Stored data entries
_____
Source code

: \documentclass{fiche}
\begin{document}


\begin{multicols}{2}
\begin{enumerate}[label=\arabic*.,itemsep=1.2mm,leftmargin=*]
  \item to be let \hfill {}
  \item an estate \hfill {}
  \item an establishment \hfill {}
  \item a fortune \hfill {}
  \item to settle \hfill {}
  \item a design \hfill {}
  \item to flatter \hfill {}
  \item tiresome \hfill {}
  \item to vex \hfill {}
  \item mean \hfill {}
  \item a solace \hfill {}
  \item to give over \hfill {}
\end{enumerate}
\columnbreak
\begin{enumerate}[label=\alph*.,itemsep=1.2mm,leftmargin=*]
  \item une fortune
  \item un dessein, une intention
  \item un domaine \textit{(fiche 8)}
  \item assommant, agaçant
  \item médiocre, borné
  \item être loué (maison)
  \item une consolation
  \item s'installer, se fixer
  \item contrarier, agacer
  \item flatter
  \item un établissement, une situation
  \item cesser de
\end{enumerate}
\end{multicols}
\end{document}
_____
(Goal of the exercise):
Scan the data for the string "leftmargin" and copy each line in which it occurs.

(Expected answer):
\begin{enumerate}[label=\arabic*.,itemsep=1.2mm,leftmargin=*]
\begin{enumerate}[label=\alph*.,itemsep=1.2mm,leftmargin=*]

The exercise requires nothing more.